Problem details ->
Print each of the records below, leaving every word as it is.

Material for the task: Begin

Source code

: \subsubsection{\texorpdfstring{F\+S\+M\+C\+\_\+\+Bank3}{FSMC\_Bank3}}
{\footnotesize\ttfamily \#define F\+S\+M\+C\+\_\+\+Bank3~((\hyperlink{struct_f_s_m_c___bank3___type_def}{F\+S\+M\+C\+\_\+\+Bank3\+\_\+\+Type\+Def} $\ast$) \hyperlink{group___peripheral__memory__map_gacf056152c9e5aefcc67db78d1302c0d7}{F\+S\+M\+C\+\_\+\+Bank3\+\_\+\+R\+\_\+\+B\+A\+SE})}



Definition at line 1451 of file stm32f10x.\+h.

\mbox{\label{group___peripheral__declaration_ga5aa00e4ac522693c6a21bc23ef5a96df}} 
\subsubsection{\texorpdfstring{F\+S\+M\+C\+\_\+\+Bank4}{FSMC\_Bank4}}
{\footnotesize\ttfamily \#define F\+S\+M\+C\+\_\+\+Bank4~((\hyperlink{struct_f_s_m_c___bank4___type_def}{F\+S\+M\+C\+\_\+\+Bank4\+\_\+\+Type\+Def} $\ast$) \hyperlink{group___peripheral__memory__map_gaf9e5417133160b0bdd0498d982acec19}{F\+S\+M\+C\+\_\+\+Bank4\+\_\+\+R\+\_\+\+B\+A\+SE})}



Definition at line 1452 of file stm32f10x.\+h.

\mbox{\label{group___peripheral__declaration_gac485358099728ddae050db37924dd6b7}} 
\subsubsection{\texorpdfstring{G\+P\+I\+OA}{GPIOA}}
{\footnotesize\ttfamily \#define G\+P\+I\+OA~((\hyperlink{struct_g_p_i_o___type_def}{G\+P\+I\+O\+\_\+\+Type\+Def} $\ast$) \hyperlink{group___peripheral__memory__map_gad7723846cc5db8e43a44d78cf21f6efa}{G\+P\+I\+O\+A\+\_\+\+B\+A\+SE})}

Material for the task: End

Solution ->
Source code

: \subsubsection{\texorpdfstring{F\+S\+M\+C\+\_\+\+Bank3}{FSMC\_Bank3}}
{\footnotesize\ttfamily \#define F\+S\+M\+C\+\_\+\+Bank3~((\hyperlink{struct_f_s_m_c___bank3___type_def}{F\+S\+M\+C\+\_\+\+Bank3\+\_\+\+Type\+Def} $\ast$) \hyperlink{group___peripheral__memory__map_gacf056152c9e5aefcc67db78d1302c0d7}{F\+S\+M\+C\+\_\+\+Bank3\+\_\+\+R\+\_\+\+B\+A\+SE})}



Definition at line 1451 of file stm32f10x.\+h.

\mbox{\label{group___peripheral__declaration_ga5aa00e4ac522693c6a21bc23ef5a96df}} 
\subsubsection{\texorpdfstring{F\+S\+M\+C\+\_\+\+Bank4}{FSMC\_Bank4}}
{\footnotesize\ttfamily \#define F\+S\+M\+C\+\_\+\+Bank4~((\hyperlink{struct_f_s_m_c___bank4___type_def}{F\+S\+M\+C\+\_\+\+Bank4\+\_\+\+Type\+Def} $\ast$) \hyperlink{group___peripheral__memory__map_gaf9e5417133160b0bdd0498d982acec19}{F\+S\+M\+C\+\_\+\+Bank4\+\_\+\+R\+\_\+\+B\+A\+SE})}



Definition at line 1452 of file stm32f10x.\+h.

\mbox{\label{group___peripheral__declaration_gac485358099728ddae050db37924dd6b7}} 
\subsubsection{\texorpdfstring{G\+P\+I\+OA}{GPIOA}}
{\footnotesize\ttfamily \#define G\+P\+I\+OA~((\hyperlink{struct_g_p_i_o___type_def}{G\+P\+I\+O\+\_\+\+Type\+Def} $\ast$) \hyperlink{group___peripheral__memory__map_gad7723846cc5db8e43a44d78cf21f6efa}{G\+P\+I\+O\+A\+\_\+\+B\+A\+SE})}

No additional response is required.